Re: BUG #17717: Regression in vacuumdb (15 is slower than 10/11 and possible memory issue)

2022-12-28 Thread Tom Lane
[ redirecting to -hackers because patch attached ]

Peter Geoghegan  writes:
> On Fri, Dec 16, 2022 at 6:49 AM Tom Lane  wrote:
>> That is a really good point.  How about teaching VACUUM to track
>> the oldest original relfrozenxid and relminmxid among the table(s)
>> it processed, and skip vac_update_datfrozenxid unless at least one
>> of those matches the database's values?  For extra credit, also
>> skip if we didn't successfully advance the source rel's value.

> Hmm.
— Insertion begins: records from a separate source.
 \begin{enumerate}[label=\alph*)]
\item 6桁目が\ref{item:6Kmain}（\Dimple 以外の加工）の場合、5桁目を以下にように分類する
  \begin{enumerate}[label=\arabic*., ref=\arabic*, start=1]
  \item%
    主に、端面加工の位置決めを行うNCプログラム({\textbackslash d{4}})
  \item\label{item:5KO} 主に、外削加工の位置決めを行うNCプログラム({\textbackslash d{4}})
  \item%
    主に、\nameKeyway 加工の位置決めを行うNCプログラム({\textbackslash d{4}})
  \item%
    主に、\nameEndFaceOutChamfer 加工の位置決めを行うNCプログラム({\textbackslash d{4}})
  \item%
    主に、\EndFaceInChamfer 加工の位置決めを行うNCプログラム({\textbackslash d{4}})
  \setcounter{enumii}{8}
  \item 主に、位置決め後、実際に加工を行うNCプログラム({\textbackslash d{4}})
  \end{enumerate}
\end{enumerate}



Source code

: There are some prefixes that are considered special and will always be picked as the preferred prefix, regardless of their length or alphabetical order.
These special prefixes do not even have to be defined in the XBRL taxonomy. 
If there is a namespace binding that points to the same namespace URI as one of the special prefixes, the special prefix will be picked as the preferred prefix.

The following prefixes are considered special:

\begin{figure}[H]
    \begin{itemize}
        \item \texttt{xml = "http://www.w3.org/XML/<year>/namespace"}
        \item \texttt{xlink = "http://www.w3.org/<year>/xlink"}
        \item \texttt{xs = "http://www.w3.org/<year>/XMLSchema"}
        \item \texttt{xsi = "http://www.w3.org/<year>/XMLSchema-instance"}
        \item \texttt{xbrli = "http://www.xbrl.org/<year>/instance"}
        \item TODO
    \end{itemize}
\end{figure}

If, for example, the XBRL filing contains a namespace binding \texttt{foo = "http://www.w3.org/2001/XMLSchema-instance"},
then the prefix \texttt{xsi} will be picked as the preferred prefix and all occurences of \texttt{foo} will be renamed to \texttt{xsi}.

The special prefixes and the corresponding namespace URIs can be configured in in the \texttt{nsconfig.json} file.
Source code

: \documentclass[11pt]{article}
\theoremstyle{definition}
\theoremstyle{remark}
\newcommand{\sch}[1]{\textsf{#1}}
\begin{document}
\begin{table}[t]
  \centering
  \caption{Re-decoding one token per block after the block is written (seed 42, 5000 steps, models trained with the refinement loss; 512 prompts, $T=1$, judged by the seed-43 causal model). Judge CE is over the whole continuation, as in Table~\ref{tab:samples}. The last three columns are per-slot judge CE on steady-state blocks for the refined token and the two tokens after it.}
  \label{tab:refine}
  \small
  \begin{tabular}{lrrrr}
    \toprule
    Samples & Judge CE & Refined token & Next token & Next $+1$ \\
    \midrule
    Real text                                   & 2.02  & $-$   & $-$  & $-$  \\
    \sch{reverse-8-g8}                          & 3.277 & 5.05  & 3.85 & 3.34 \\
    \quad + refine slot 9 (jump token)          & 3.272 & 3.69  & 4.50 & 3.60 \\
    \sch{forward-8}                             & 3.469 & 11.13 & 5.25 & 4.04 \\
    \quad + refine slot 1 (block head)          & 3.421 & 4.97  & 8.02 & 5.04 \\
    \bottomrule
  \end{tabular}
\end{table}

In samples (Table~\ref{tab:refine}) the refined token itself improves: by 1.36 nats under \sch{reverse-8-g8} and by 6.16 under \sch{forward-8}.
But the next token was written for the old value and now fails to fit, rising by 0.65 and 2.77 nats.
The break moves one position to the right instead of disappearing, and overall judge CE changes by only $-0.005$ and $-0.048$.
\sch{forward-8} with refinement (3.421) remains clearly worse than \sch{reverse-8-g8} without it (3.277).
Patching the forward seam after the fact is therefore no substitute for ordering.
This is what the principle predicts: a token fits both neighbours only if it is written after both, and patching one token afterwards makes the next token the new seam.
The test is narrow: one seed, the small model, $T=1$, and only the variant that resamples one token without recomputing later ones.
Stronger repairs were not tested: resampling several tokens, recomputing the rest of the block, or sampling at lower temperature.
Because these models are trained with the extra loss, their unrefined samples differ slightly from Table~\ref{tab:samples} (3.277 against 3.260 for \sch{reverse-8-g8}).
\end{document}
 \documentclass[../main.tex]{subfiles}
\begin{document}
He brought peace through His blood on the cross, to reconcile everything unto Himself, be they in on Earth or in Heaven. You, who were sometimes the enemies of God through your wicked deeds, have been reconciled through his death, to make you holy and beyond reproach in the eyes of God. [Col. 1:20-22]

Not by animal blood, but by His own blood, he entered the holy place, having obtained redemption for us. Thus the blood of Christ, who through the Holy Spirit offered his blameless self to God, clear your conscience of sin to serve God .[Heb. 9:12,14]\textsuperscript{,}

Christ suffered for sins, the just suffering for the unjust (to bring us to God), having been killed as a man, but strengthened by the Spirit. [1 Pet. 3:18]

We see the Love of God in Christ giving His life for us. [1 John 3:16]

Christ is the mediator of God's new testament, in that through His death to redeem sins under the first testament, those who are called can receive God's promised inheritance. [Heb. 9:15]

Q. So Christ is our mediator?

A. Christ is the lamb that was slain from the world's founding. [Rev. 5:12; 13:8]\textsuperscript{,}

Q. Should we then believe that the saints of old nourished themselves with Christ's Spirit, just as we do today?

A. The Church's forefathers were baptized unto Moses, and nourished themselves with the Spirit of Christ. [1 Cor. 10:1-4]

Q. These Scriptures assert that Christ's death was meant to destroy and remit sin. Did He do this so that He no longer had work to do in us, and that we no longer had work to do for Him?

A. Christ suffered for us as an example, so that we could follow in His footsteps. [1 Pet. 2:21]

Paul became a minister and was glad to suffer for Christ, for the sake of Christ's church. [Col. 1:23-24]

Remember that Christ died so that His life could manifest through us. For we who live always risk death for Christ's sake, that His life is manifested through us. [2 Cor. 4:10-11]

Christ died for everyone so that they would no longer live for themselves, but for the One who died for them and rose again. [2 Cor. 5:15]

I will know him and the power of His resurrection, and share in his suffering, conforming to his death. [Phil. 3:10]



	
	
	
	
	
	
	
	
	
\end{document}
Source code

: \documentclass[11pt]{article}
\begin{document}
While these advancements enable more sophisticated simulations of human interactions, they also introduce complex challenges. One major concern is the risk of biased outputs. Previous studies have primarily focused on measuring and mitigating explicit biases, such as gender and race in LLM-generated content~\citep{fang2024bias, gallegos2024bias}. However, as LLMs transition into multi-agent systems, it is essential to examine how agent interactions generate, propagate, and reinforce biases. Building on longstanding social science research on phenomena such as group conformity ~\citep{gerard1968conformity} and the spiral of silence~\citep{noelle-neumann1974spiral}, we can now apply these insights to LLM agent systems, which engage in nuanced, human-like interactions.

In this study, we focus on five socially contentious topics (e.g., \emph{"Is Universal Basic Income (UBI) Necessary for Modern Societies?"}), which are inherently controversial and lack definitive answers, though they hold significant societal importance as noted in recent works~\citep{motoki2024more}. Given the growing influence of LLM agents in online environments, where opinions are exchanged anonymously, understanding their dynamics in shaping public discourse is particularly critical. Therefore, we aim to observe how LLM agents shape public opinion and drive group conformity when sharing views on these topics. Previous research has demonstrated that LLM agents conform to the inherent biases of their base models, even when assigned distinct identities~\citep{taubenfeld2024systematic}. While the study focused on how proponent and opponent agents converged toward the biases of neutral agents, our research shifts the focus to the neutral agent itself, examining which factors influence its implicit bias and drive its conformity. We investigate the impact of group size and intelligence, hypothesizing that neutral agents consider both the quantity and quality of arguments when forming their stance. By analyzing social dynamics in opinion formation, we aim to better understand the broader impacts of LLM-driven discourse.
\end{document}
I think that that would probably work.

I poked into that idea some more and concluded that getting VACUUM to
manage it behind the user's back is not going to work very reliably.
The key problem is explained by this existing comment in autovacuum.c:

 * Even if we didn't vacuum anything, it may still be important to do
 * this, because one indirect effect of vac_update_datfrozenxid() is to
 * update ShmemVariableCache->xidVacLimit.  That might need to be done
 * even if we haven't vacuumed anything, because relations with older
 * relfrozenxid values or other databases with older datfrozenxid values
 * might have been dropped, allowing xidVacLimit to advance.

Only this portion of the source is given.